Carlos Rodríguez Castro, el integrante de Gardacostas de Galicia que junto al grovense Javier Losada Carballo dedicó quince días de sus vacaciones a salvar vidas en el Mar Egeo, ya está en casa. Aunque este vecino de A Guarda vuelve tan preocupado por lo que ha presenciado que ya piensa en el momento de poder regresar para seguir realizando esta labor humanitaria.

Carlos Rodríguez conversa con algunos refugiados.

De la mano de la ONG Moas, Rodríguez confirma el drama del que ya hablaba Javier Losada a su regreso hace una semana. Y es que vio "el terror y el pánico" en los ojos de los niños que tratan "desesperadamente" de alcanzar tierra para salvar sus vidas. Como también lo vio en los de aquellos que se hacinan en unos campos de refugiados "que son como cárceles" y presentan "condiciones penosas".

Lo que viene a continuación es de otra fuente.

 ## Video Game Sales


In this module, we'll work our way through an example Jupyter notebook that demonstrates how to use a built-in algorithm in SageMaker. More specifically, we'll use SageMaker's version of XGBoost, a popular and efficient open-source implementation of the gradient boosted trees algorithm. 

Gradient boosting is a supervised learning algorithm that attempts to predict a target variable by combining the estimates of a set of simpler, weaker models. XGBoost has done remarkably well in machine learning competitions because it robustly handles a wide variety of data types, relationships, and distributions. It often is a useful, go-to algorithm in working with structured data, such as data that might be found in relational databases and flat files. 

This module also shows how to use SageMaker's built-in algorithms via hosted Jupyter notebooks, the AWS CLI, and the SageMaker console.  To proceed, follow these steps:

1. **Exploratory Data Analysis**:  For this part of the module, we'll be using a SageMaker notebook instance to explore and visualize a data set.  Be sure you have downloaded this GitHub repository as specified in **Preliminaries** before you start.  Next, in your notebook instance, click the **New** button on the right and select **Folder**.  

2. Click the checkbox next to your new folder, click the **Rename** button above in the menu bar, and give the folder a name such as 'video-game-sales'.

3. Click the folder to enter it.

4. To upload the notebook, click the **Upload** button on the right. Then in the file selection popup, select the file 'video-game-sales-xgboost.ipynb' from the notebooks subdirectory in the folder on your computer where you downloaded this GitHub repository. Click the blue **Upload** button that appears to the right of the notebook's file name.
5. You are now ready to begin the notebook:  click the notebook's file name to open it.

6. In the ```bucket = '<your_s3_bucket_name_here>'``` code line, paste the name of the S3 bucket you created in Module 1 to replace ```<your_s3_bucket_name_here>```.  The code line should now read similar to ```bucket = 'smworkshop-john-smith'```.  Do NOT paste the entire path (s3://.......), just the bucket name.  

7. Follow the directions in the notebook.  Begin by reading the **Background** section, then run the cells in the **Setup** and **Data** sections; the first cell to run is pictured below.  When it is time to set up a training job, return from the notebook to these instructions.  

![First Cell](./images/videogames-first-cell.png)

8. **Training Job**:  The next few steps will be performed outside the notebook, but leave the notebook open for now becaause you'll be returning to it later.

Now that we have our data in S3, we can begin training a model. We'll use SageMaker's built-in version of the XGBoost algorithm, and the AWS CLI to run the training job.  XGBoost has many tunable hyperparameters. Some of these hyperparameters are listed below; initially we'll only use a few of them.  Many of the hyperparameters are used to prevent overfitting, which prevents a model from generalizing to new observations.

Regresa, igualmente, alarmado por la falta de escrúpulos de las mafias, que tratan de hacer negocio a costa de la vida de "personas inocentes que quieren huir de la tragedia pero se adentran en una situación aún peor".

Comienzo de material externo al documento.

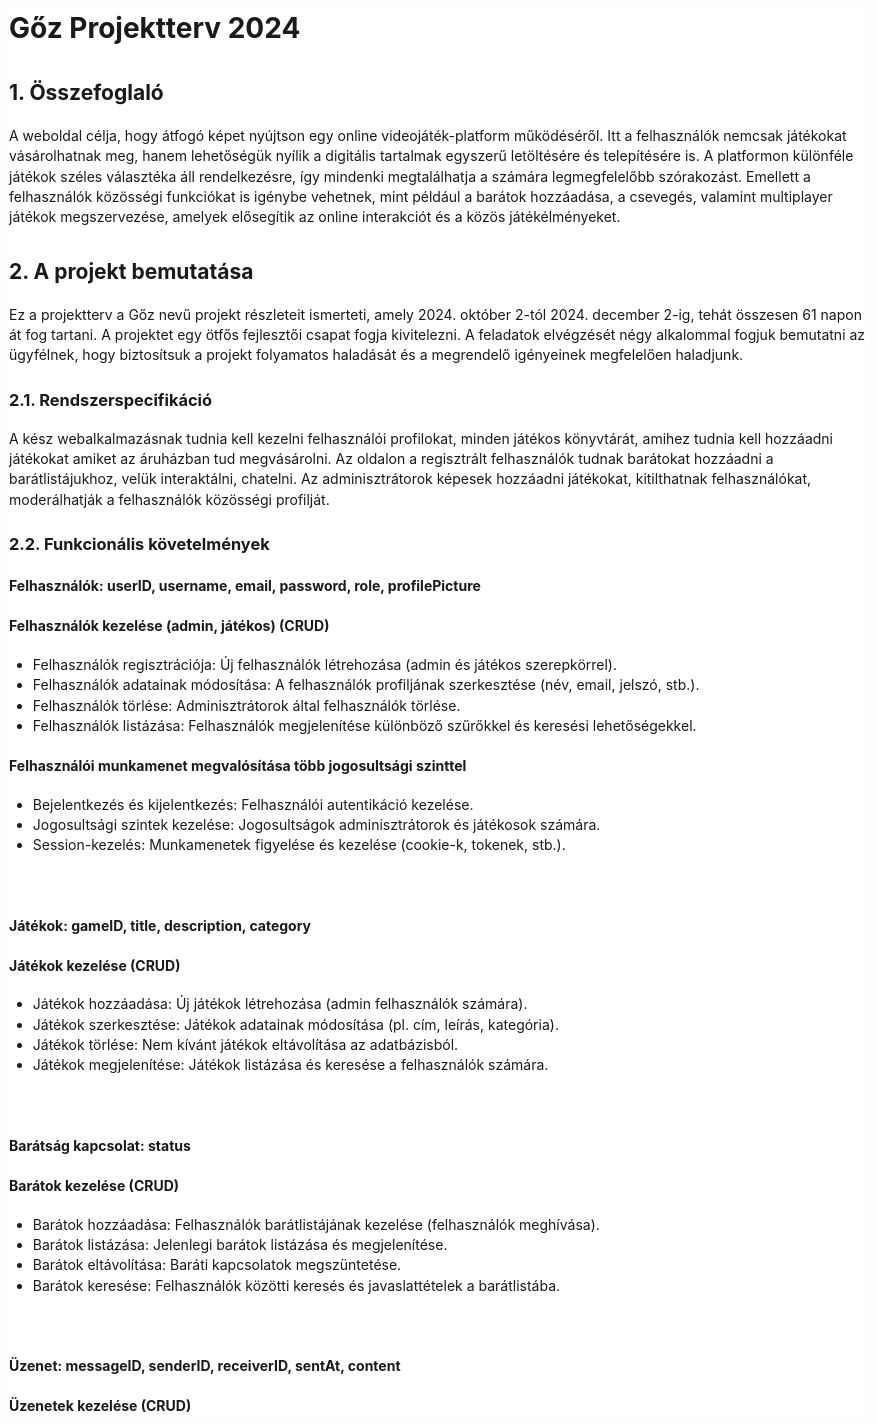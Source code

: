 # Gőz Projektterv 2024

## 1. Összefoglaló 

A weboldal célja, hogy átfogó képet nyújtson egy online videojáték-platform működéséről. Itt a felhasználók nemcsak játékokat vásárolhatnak meg, hanem lehetőségük nyílik a digitális tartalmak egyszerű letöltésére és telepítésére is. A platformon különféle játékok széles választéka áll rendelkezésre, így mindenki megtalálhatja a számára legmegfelelőbb szórakozást. Emellett a felhasználók közösségi funkciókat is igénybe vehetnek, mint például a barátok hozzáadása, a csevegés, valamint multiplayer játékok megszervezése, amelyek elősegítik az online interakciót és a közös játékélményeket.

## 2. A projekt bemutatása

Ez a projektterv a Gőz nevű projekt részleteit ismerteti, amely 2024. október 2-tól 2024. december 2-ig, tehát összesen 61 napon át fog tartani. A projektet egy ötfős fejlesztői csapat fogja kivitelezni. A feladatok elvégzését négy alkalommal fogjuk bemutatni az ügyfélnek, hogy biztosítsuk a projekt folyamatos haladását és a megrendelő igényeinek megfelelően haladjunk.


### 2.1. Rendszerspecifikáció

A kész webalkalmazásnak tudnia kell kezelni felhasználói profilokat, minden játékos könyvtárát, amihez tudnia kell hozzáadni játékokat amiket az áruházban tud megvásárolni. Az oldalon a regisztrált felhasználók tudnak barátokat hozzáadni a barátlistájukhoz, velük interaktálni, chatelni. Az adminisztrátorok képesek hozzáadni játékokat, kitilthatnak felhasználókat, moderálhatják a felhasználók közösségi profilját. 

### 2.2. Funkcionális követelmények
#### Felhasználók: userID, username, email, password, role, profilePicture

#### Felhasználók kezelése (admin, játékos) (CRUD)
 - Felhasználók regisztrációja: Új felhasználók létrehozása (admin és játékos szerepkörrel).
 - Felhasználók adatainak módosítása: A felhasználók profiljának szerkesztése (név, email, jelszó, stb.).
 - Felhasználók törlése: Adminisztrátorok által felhasználók törlése.
 - Felhasználók listázása: Felhasználók megjelenítése különböző szűrőkkel és keresési lehetőségekkel.
#### Felhasználói munkamenet megvalósítása több jogosultsági szinttel
 - Bejelentkezés és kijelentkezés: Felhasználói autentikáció kezelése.
 - Jogosultsági szintek kezelése: Jogosultságok adminisztrátorok és játékosok számára.
 - Session-kezelés: Munkamenetek figyelése és kezelése (cookie-k, tokenek, stb.).<br><br><br>

#### Játékok: gameID, title, description, category
#### Játékok kezelése (CRUD)
 - Játékok hozzáadása: Új játékok létrehozása (admin felhasználók számára).
 - Játékok szerkesztése: Játékok adatainak módosítása (pl. cím, leírás, kategória).
 - Játékok törlése: Nem kívánt játékok eltávolítása az adatbázisból.
 - Játékok megjelenítése: Játékok listázása és keresése a felhasználók számára.<br><br><br>
#### Barátság kapcsolat: status
#### Barátok kezelése (CRUD)
 - Barátok hozzáadása: Felhasználók barátlistájának kezelése (felhasználók meghívása).
 - Barátok listázása: Jelenlegi barátok listázása és megjelenítése.
 - Barátok eltávolítása: Baráti kapcsolatok megszüntetése.
 - Barátok keresése: Felhasználók közötti keresés és javaslattételek a barátlistába.<br><br><br>
#### Üzenet: messageID, senderID, receiverID, sentAt, content
#### Üzenetek kezelése (CRUD)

Carlor Rodríguez a punto de saltar al agua. // MOAS/Dale Gillett

"Se pagan entre 1.500 y 4.000 euros por persona para realizar el viaje, y hace una semana pude constatar que un chaleco salvavidas lo tenían que comprar a las mafias en Turquía por 50 euros; pero es que ahora les están cobrando 100 euros", exclama el guardacostas gallego.

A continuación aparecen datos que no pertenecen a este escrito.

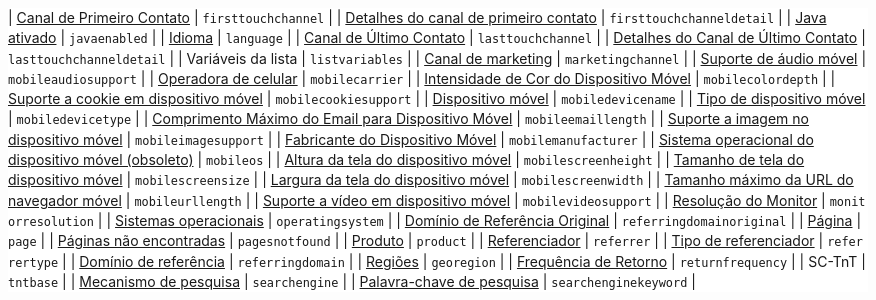 | [Canal de Primeiro Contato](first-touch-channel.md) | `firsttouchchannel` |
| [Detalhes do canal de primeiro contato](first-touch-detail.md) | `firsttouchchanneldetail` |
| [Java ativado](java-enabled.md) | `javaenabled` |
| [Idioma](language.md) | `language` |
| [Canal de Último Contato](last-touch-channel.md) | `lasttouchchannel` |
| [Detalhes do Canal de Último Contato](last-touch-detail.md) | `lasttouchchanneldetail` |
| Variáveis da lista | `listvariables` |
| [Canal de marketing](marketing-channel.md) | `marketingchannel` |
| [Suporte de áudio móvel](mobile-dimensions.md) | `mobileaudiosupport` |
| [Operadora de celular](mobile-dimensions.md) | `mobilecarrier` |
| [Intensidade de Cor do Dispositivo Móvel](mobile-dimensions.md) | `mobilecolordepth` |
| [Suporte a cookie em dispositivo móvel](mobile-dimensions.md) | `mobilecookiesupport` |
| [Dispositivo móvel](mobile-dimensions.md) | `mobiledevicename` |
| [Tipo de dispositivo móvel](mobile-dimensions.md) | `mobiledevicetype` |
| [Comprimento Máximo do Email para Dispositivo Móvel](mobile-dimensions.md) | `mobileemaillength` |
| [Suporte a imagem no dispositivo móvel](mobile-dimensions.md) | `mobileimagesupport` |
| [Fabricante do Dispositivo Móvel](mobile-dimensions.md) | `mobilemanufacturer` |
| [Sistema operacional do dispositivo móvel (obsoleto)](mobile-dimensions.md) | `mobileos` |
| [Altura da tela do dispositivo móvel](mobile-dimensions.md) | `mobilescreenheight` |
| [Tamanho de tela do dispositivo móvel](mobile-dimensions.md) | `mobilescreensize` |
| [Largura da tela do dispositivo móvel](mobile-dimensions.md) | `mobilescreenwidth` |
| [Tamanho máximo da URL do navegador móvel](mobile-dimensions.md) | `mobileurllength` |
| [Suporte a vídeo em dispositivo móvel](mobile-dimensions.md) | `mobilevideosupport` |
| [Resolução do Monitor](monitor-resolution.md) | `monitorresolution` |
| [Sistemas operacionais](operating-systems.md) | `operatingsystem` |
| [Domínio de Referência Original](original-referring-domain.md) | `referringdomainoriginal` |
| [Página](page.md) | `page` |
| [Páginas não encontradas](pages-not-found.md) | `pagesnotfound` |
| [Produto](product.md) | `product` |
| [Referenciador](referrer.md) | `referrer` |
| [Tipo de referenciador](referrer-type.md) | `referrertype` |
| [Domínio de referência](referring-domain.md) | `referringdomain` |
| [Regiões](regions.md) | `georegion` |
| [Frequência de Retorno](return-frequency.md) | `returnfrequency` |
| SC-TnT | `tntbase` |
| [Mecanismo de pesquisa](search-engine.md) | `searchengine` |
| [Palavra-chave de pesquisa](search-keyword.md) | `searchenginekeyword` |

5 voluntarios para 700 refugiados

  • Cuando se pide a Carlos Rodríguez que relate sus vivencias en el Mar Egeo durante la misión humanitaria totalmente voluntaria en la que ha participado junto al grovense Javier Losada, casi no sabe por dónde empezar. Recuerda, por ejemplo, uno de los días que visitó uno de los campos de refugiados acompañado de una colaboradora de la ONG Médicos sin Fronteras. “En mi visita anterior, solo un par de días antes, había alrededor de 500 refugiados dentro, pero esta vez ya eran 700”. Aquella misma mañana llegaban 35 refugiados más a la isla de Samos tras haber sido recogidos por un patrullero griego “que el día anterior ya había salvado a otros 55”. Al presenciar aquella escena comprobó también que “solo cinco voluntarios de Samos trabajaban dentro de aquel campo para atender a las 700 personas que habían llegado ya, pues las demás ONGs se negaban a trabajar en el interior porque no querían ser cooperantes en un campo cerrado, protestando de esta forma para forzar a las autoridades a que lo abrieran, como había estado siempre hasta que entró en vigor la nueva ley de fronteras cerradas”. En cualquier caso tanto él como otros cooperantes y/o voluntarios intentaron entrar en el campo “para ayudar a la gente más directamente, pero resultaba muy complicado porque teníamos que solicitar un permiso a las autoridades, rellenar múltiples documentos y esperar no se sabe cuantos días hasta que nos lo permitieran”. Una vez dentro, o incluso a través de la valla metálica exterior, “hablábamos con los adultos y los niños, les preguntábamos como estaban y si necesitaban algo, como agua, alimentos o productos similares bajábamos al pueblo para comprarlos a título particular y se los entregábamos”. Incluso llevaban chocolate y galletas para tratar de animar a los niños.